Addiction & Sexual Health – They Are Linked

By Paige Taylor

While there may be some drugs that initially enhance the sexual experience, even that increase of pleasure is only temporary. Once an addiction begins to take hold, an individual’s sexuality can be deeply affected and in some very negative ways.  People can lose interest in sexual activity altogether or may be unable to perform. There are a few factors that can contribute to the sexual dysfunction caused by addiction.

Addiction Causes Stress and Emotional Turmoil
Even before substance abuse develops into a diagnosable addiction, it can be a problem.  Starting to use drugs or alcohol may be a means of coping with a pre-existing mental disorder, which suggests some difficulty in managing emotions.  This self-medication can make people think they feel better, but the underlying problems are still there. This type of emotional turmoil can squash interest in sex to the point where they may attempt to avoid sexual activity, or ability to truly engage in it.

As someone attempts to hide their substance abuse problem, overall stress can increase.  The individual will be overly concerned with hiding the substance use from family members, friends, and co-workers, which will cause the person to feel more tense and overstressed. A person suffering from too much stress, even where substance abuse isn’t a problem, will be disinterested in sexuality.
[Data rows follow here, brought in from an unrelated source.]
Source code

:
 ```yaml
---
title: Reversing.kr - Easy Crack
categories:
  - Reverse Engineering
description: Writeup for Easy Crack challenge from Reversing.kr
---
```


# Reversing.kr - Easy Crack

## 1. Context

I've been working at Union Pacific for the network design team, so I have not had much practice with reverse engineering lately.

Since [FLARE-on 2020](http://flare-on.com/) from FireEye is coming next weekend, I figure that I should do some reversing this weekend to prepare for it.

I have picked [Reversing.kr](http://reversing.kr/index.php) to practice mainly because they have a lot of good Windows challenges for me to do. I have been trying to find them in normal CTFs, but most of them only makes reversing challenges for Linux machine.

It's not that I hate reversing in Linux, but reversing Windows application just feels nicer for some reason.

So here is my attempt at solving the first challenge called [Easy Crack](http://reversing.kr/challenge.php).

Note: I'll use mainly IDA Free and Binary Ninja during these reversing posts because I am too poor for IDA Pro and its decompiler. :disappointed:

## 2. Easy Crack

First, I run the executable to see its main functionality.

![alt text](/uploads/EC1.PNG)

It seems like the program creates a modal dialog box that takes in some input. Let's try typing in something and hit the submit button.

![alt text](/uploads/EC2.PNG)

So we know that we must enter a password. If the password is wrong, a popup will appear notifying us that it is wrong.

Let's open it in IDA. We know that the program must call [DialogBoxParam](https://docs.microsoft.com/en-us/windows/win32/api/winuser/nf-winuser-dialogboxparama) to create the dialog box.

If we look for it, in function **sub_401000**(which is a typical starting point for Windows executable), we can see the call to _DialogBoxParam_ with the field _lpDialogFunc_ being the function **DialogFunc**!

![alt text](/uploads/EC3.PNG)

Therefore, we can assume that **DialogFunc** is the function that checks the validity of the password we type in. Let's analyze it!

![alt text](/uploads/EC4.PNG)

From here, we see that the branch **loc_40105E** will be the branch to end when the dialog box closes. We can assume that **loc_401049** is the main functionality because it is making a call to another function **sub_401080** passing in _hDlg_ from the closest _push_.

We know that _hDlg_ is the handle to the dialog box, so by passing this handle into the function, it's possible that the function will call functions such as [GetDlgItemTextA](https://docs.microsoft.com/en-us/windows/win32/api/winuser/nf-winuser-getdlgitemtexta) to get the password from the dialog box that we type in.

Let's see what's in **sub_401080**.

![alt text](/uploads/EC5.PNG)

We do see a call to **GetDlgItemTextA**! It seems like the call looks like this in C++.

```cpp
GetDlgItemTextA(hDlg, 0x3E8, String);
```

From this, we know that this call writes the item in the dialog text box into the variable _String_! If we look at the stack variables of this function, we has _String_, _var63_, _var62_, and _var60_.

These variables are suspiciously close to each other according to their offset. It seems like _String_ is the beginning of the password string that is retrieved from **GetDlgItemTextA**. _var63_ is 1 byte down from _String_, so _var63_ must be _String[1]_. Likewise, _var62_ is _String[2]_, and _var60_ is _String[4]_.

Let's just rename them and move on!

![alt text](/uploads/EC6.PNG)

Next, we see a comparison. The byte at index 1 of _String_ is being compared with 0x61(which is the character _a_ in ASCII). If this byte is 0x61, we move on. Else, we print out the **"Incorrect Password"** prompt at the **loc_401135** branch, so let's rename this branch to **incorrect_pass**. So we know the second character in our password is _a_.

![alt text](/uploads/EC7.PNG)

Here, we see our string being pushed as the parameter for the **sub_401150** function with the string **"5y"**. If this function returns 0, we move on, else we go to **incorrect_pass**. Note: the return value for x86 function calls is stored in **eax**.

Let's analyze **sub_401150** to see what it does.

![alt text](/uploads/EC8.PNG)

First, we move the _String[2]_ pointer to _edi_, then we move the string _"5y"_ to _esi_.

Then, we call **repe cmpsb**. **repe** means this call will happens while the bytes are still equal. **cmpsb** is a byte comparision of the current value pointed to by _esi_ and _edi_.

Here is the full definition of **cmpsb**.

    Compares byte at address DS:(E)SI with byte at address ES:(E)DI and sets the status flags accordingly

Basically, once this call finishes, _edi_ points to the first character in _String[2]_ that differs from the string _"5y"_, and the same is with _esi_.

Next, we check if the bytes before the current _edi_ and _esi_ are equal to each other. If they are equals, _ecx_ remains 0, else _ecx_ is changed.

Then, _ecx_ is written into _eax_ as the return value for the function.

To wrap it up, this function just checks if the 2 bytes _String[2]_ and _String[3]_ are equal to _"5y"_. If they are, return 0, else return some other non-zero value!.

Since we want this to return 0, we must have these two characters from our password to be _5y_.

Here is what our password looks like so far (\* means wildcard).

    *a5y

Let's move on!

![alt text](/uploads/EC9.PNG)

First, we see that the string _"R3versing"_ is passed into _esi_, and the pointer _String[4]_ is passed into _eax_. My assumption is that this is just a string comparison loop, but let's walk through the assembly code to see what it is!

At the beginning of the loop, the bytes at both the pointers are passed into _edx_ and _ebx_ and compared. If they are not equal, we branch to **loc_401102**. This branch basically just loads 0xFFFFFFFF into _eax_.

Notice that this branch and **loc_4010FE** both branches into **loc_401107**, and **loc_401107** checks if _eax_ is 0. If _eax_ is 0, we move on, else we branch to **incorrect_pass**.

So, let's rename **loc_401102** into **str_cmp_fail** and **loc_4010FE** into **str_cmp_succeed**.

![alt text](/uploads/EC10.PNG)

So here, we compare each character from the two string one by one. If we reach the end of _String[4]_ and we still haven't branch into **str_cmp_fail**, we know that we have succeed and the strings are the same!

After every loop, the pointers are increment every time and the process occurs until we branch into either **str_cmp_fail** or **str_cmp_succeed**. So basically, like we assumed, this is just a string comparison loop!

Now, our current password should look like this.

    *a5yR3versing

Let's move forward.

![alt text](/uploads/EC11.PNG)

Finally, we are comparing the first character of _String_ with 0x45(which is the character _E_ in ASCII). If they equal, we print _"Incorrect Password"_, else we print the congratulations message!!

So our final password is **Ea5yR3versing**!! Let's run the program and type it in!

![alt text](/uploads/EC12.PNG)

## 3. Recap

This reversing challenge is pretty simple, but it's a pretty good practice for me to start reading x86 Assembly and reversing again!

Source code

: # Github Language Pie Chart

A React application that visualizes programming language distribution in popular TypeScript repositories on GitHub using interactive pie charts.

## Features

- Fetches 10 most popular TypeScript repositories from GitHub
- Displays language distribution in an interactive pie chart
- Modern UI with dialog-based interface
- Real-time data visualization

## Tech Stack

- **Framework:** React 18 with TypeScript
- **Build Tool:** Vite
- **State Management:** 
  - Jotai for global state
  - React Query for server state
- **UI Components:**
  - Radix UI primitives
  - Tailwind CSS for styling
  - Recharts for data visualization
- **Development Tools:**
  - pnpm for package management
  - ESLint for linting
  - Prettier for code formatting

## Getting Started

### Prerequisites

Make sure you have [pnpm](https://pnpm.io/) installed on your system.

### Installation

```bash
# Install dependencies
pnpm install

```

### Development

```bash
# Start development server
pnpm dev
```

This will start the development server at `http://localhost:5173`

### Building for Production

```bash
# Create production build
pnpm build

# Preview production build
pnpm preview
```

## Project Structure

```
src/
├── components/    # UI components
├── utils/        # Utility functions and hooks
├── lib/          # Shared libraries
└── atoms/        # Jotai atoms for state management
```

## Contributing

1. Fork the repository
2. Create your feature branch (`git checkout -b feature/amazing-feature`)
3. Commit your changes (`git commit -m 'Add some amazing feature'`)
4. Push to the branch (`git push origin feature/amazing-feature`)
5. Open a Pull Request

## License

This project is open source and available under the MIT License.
There May Be No Time for Sex
The individual may also find that they don’t have enough time in the day for sexual interests between work, social responsibilities, and their substance use. Simply obtaining drugs or alcohol is a very time consuming activity. Even after the substance is obtained, the user will likely spend the rest of that day using the substance and hiding from his or her loved ones. This leaves little or no time for sexual activity, even if the individual doesn’t end up passing out from the effects of the substance use.

In some cases, an addiction can lead to a loss of employment, but that doesn’t leave any more time for sexual activity. Instead, the individual will be busy looking for another source of income, which may ultimately lead them to crime. The added stress of turning to criminal activities can also inhibit interest in sex. They may spend much of their time trying to make money to spend on their habit, so, even if they do have an interest in sexual intercourse, they won’t have the time for it.
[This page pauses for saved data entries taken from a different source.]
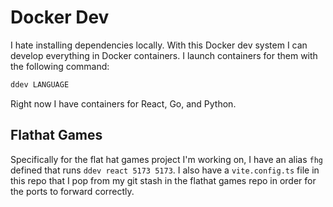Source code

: # Docker Dev

I hate installing dependencies locally. With this Docker dev system I can develop everything in Docker containers. I launch containers for them with the following command:

```sh
ddev LANGUAGE
```

Right now I have containers for React, Go, and Python.

## Flathat Games
Specifically for the flat hat games project I'm working on, I have an alias `fhg` defined that runs `ddev react 5173 5173`. I also have a `vite.config.ts` file in this repo that I pop from my git stash in the flathat games repo in order for the ports to forward correctly.

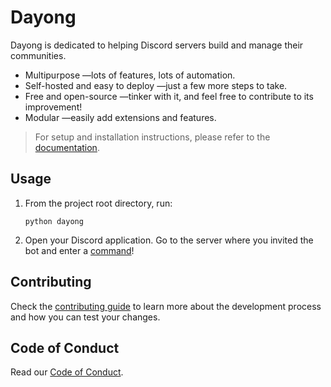 # Dayong

Dayong is dedicated to helping Discord servers build and manage their communities.

- Multipurpose —lots of features, lots of automation.
- Self-hosted and easy to deploy —just a few more steps to take.
- Free and open-source —tinker with it, and feel free to contribute to its improvement!
- Modular —easily add extensions and features.

> For setup and installation instructions, please refer to the [documentation](./docs).

## Usage

1. From the project root directory, run:

    ```
    python dayong
    ```

2. Open your Discord application. Go to the server where you invited the bot and enter a [command](./docs/commands.md)!

## Contributing

Check the [contributing guide](./.github/CONTRIBUTING.md) to learn more about the development process and how you can test your changes.

## Code of Conduct

Read our [Code of Conduct](https://github.com/SurPathHub/support/blob/main/CODE_OF_CONDUCT.md).
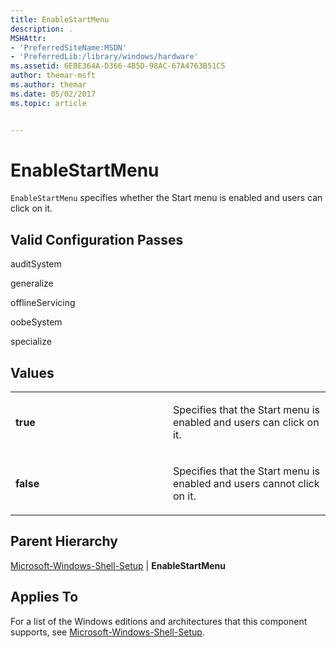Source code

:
 ```yaml
---
title: EnableStartMenu
description: .
MSHAttr:
- 'PreferredSiteName:MSDN'
- 'PreferredLib:/library/windows/hardware'
ms.assetid: 6EBE364A-D366-4B5D-98AC-67A4763B51C5
author: themar-msft
ms.author: themar
ms.date: 05/02/2017
ms.topic: article


---
```


# EnableStartMenu


`EnableStartMenu` specifies whether the Start menu is enabled and users can click on it.

## Valid Configuration Passes


auditSystem

generalize

offlineServicing

oobeSystem

specialize

## Values


<table>
<colgroup>
<col width="50%" />
<col width="50%" />
</colgroup>
<tbody>
<tr class="odd">
<td><p><strong>true</strong></p></td>
<td><p>Specifies that the Start menu is enabled and users can click on it.</p></td>
</tr>
<tr class="even">
<td><p><strong>false</strong></p></td>
<td><p>Specifies that the Start menu is enabled and users cannot click on it.</p></td>
</tr>
</tbody>
</table>

 

## Parent Hierarchy


[Microsoft-Windows-Shell-Setup](microsoft-windows-shell-setup.md) | **EnableStartMenu**

## Applies To


For a list of the Windows editions and architectures that this component supports, see [Microsoft-Windows-Shell-Setup](microsoft-windows-shell-setup.md).

 

 






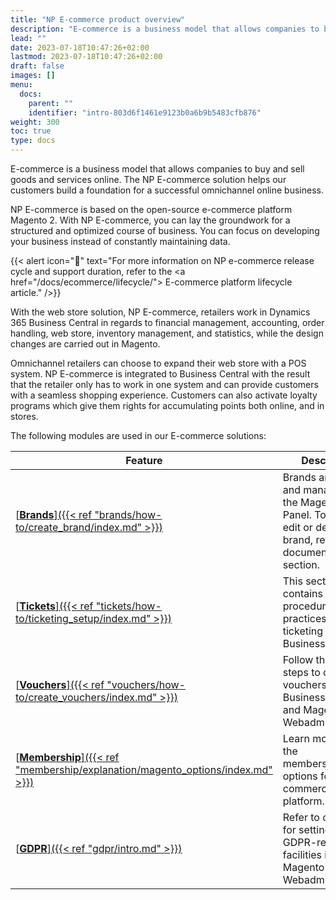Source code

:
 ```yaml
---
title: "NP E-commerce product overview"
description: "E-commerce is a business model that allows companies to buy and sell goods and services online. The NP E-commerce solution helps our customers build a foundation for a successful omnichannel online business."
lead: ""
date: 2023-07-18T10:47:26+02:00
lastmod: 2023-07-18T10:47:26+02:00
draft: false
images: []
menu:
  docs:
    parent: ""
    identifier: "intro-803d6f1461e9123b0a6b9b5483cfb876"
weight: 300
toc: true
type: docs
---
```


E-commerce is a business model that allows companies to buy and sell goods and services online. The NP E-commerce solution helps our customers build a foundation for a successful omnichannel online business.

NP E-commerce is based on the open-source e-commerce platform Magento 2. With NP E-commerce, you can lay the groundwork for a structured and optimized course of business. You can focus on developing your business instead of constantly maintaining data.

   {{< alert icon="📝" text="For more information on NP e-commerce release cycle and support duration, refer to the <a href=\"/docs/ecommerce/lifecycle/\"> E-commerce platform lifecycle</a> article." />}}

With the web store solution, NP E-commerce, retailers work in Dynamics 365 Business Central in regards to financial management, accounting, order handling, web store, inventory management, and statistics, while the design changes are carried out in Magento. 

Omnichannel retailers can choose to expand their web store with a POS system. NP E-commerce is integrated to Business Central with the result that the retailer only has to work in one system and can provide customers with a seamless shopping experience. Customers can also activate loyalty programs which give them rights for accumulating points both online, and in stores. 

The following modules are used in our E-commerce solutions:

| Feature      | Description |
| ----------- | ----------- |
| [<ins>**Brands**<ins>]({{< ref "brands/how-to/create_brand/index.md" >}}) |  Brands are created and managed from the Magento Admin Panel. To create, edit or delete a new brand, refer to this documentation section.  |
| [<ins>**Tickets**<ins>]({{< ref "tickets/how-to/ticketing_setup/index.md" >}}) | This section contains the procedure and best practices for the ticketing setup in Business Central.  |
| [<ins>**Vouchers**<ins>]({{< ref "vouchers/how-to/create_vouchers/index.md" >}}) | Follow the provided steps to create vouchers in Business Central and Magento Webadmin.  |
| [<ins>**Membership**<ins>]({{< ref "membership/explanation/magento_options/index.md" >}}) | Learn more about the membership/loyalty options for your e-commerce platform. |
| [<ins>**GDPR**<ins>]({{< ref "gdpr/intro.md" >}}) | Refer to our guides for setting up GDPR-related facilities in Magento Webadmin. |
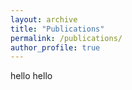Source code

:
 ```yaml
---
layout: archive
title: "Publications"
permalink: /publications/
author_profile: true
---
```


hello hello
Physical Effects of Substance Use
Sexuality can be impacted by the physical effects of addiction or substance use.  For instance, drinking alcohol can make it difficult for men to achieve or maintain an erection. While this is usually a temporary condition, prolonged abuse of alcohol can have lasting effects and may contribute to a more serious type of erectile dysfunction.
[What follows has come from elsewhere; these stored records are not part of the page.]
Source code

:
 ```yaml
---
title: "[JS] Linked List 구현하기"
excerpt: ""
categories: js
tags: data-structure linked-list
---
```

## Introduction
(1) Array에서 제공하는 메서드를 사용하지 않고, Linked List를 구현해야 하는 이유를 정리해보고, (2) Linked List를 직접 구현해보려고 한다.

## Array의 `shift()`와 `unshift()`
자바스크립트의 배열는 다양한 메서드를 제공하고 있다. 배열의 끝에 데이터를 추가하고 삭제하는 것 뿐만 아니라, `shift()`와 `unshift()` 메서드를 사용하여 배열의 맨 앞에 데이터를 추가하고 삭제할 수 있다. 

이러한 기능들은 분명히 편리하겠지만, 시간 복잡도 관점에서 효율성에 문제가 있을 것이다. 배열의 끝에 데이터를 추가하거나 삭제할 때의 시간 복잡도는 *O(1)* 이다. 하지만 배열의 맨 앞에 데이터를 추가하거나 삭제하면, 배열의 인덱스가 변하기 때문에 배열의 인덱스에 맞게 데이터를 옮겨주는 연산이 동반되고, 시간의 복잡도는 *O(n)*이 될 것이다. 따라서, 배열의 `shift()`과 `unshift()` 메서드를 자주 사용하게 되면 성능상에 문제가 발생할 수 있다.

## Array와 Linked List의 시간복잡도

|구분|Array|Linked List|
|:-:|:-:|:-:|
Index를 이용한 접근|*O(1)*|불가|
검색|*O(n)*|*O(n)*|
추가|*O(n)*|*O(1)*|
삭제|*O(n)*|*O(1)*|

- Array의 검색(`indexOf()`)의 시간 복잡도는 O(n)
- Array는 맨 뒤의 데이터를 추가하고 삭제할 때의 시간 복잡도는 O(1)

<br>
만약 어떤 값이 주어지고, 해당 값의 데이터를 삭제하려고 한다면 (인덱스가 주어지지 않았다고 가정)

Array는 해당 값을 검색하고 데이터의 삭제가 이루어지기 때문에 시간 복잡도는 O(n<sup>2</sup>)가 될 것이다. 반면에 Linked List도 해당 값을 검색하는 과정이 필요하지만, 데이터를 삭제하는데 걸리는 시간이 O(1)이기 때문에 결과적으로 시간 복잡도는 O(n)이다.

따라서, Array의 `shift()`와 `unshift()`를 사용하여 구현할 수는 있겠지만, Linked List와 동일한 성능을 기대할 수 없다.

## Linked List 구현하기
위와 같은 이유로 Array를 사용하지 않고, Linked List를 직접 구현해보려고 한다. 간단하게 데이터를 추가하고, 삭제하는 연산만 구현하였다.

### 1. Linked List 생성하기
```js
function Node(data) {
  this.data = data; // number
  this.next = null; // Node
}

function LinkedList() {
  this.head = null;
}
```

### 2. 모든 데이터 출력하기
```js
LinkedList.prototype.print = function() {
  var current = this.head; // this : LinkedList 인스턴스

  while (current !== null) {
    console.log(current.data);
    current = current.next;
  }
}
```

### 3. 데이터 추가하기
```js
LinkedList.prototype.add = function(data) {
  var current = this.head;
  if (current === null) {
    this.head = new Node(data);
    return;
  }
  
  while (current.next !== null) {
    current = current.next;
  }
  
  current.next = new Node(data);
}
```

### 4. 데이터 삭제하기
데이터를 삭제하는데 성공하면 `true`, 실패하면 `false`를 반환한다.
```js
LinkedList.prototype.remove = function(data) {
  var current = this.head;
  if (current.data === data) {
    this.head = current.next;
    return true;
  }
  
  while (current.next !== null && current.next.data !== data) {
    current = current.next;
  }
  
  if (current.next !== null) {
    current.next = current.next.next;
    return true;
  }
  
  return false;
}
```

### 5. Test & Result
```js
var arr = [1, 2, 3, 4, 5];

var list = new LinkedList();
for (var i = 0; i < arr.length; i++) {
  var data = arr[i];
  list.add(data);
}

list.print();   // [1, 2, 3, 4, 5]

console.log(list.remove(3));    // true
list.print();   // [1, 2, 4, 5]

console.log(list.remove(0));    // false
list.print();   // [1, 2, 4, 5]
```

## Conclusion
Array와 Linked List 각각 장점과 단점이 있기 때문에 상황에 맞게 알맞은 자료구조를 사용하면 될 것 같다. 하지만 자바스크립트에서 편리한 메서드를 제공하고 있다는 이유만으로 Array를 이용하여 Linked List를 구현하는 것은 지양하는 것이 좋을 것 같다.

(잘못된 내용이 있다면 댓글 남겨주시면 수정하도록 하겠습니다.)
The overuse of some drugs can result in a loss of the ability to experience physical sensation or may cause heart-related medical conditions. Opiates in particular can cause an individual to develop pulmonary distress, which inhibits the body’s ability to deliver oxygen to the lungs. These are just a few of the issues that can affect one’s physical ability to perform sexually.

Drug Use and Sexually Transmitted Diseases
Unsafe sex practices are common among alcohol and drug addicts opening them up to contracting a number of sexually transmitted infections and unplanned pregnancy.  Gonorrhea, hepatitis, syphilis, and HIV/AIDS are just a few of the diseases to which people become more susceptible through high risk behaviors.

When an individual does contract one of these illnesses, their ability to have sex may be curtailed or prohibited altogether. Many sexually transmitted diseases still cannot be cured. While medication can treat the symptoms of the disease in many cases, it still cannot prevent the individual from spreading the disease.

While substance use may seem to enhance the sexual experience in some cases, it can ultimately have lasting negative effects on one’s sexuality. Both libido and the ability to perform can be affected, causing conditions that may require medical treatment to resolve. This is another reason it’s important to seek treatment for an addiction as soon as possible. If an individual enters recovery early enough, some of these conditions may be reversible.

If you or someone you know needs help in kicking an addition, you may want to start looking at the Substance Abuse and Mental Health Services Administration for some resources near you.